La riposte s'accélère dans l'est de la RDC face à l'épidémie d'Ebola Bundibugyo. Du matériel pour tester « sur place » les cas suspects est arrivé dans la province d'Ituri, et notamment à Mongwalu, localité où ont été identifiés les premiers cas. Cela va permettre de tester plus rapidement, d'accroître la surveillance et de retracer les cas contacts, explique l'Organisation mondiale de la Santé. Le chef de l'OMS, qui était en visite dans le pays il y a quelques jours, s'est dit « très encouragé par le niveau d'engagement » qu'il a constaté. Il a pointé la détection tardive des premiers cas, l'insécurité dans les régions touchées et la méfiance d'une partie de la population qui freinent la réponse.

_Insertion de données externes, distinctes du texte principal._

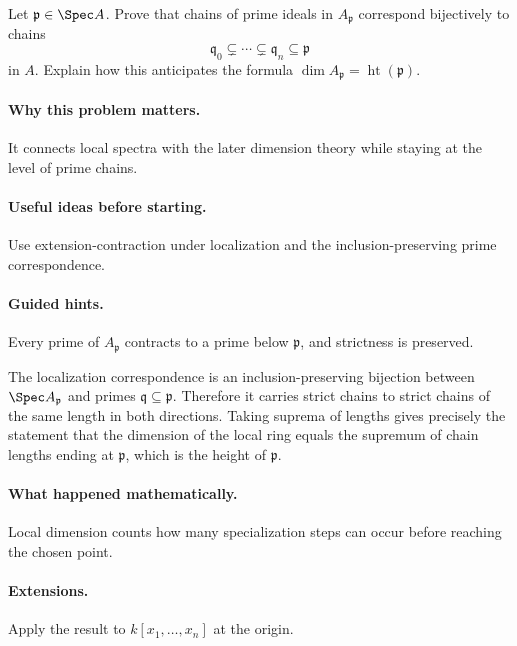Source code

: \begin{problem}
Let $\mathfrak p\in\Spec A$.  Prove that chains of prime ideals in $A_{\mathfrak p}$ correspond bijectively to chains
\[
\mathfrak q_0\subsetneq\cdots\subsetneq\mathfrak q_n\subseteq\mathfrak p
\]
in $A$.  Explain how this anticipates the formula $\dim A_{\mathfrak p}=\operatorname{ht}(\mathfrak p)$.
\end{problem}

\paragraph{Why this problem matters.}
It connects local spectra with the later dimension theory while staying at the level of prime chains.

\paragraph{Useful ideas before starting.}
Use extension-contraction under localization and the inclusion-preserving prime correspondence.

\paragraph{Guided hints.}
Every prime of $A_{\mathfrak p}$ contracts to a prime below $\mathfrak p$, and strictness is preserved.

\begin{solution}
The localization correspondence is an inclusion-preserving bijection between $\Spec A_{\mathfrak p}$ and primes $\mathfrak q\subseteq\mathfrak p$.  Therefore it carries strict chains to strict chains of the same length in both directions.  Taking suprema of lengths gives precisely the statement that the dimension of the local ring equals the supremum of chain lengths ending at $\mathfrak p$, which is the height of $\mathfrak p$.
\end{solution}

\paragraph{What happened mathematically.}
Local dimension counts how many specialization steps can occur before reaching the chosen point.

\paragraph{Extensions.}
Apply the result to $k[x_1,\dots,x_n]$ at the origin.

« Ne cachez pas vos malades », répètent les différents acteurs engagés dans la riposte à l'épidémie d'Ebola. À Mongwalu, dans l'est de la RDC, « lorsque les décès ont commencé à se multiplier, explique Jonathan Imbalapay, président de la société civile, certains ont cru à une maladie mystique ».

« Il y a en effet une mauvaise compréhension de la maladie », acquiesce Marthe Dheve, agent de santé communautaire qui s'inquiète du nombre de malades qui restent chez eux et qui sont soignés à domicile. « Les gens ne comprennent pas et ont peur aller à l'hôpital, parce que quand il y a eu beaucoup de morts dans des familles, chaque personne pensais que si elle partait là-bas, on allait dire qu'elle avait cette maladie. Quand ils sont malades, ils préfèrent faire de l'automédication. C'est comme ça que vous voyez le nombre des morts augmenter parce qu'ils arrivent toujours tard à l'hôpital ».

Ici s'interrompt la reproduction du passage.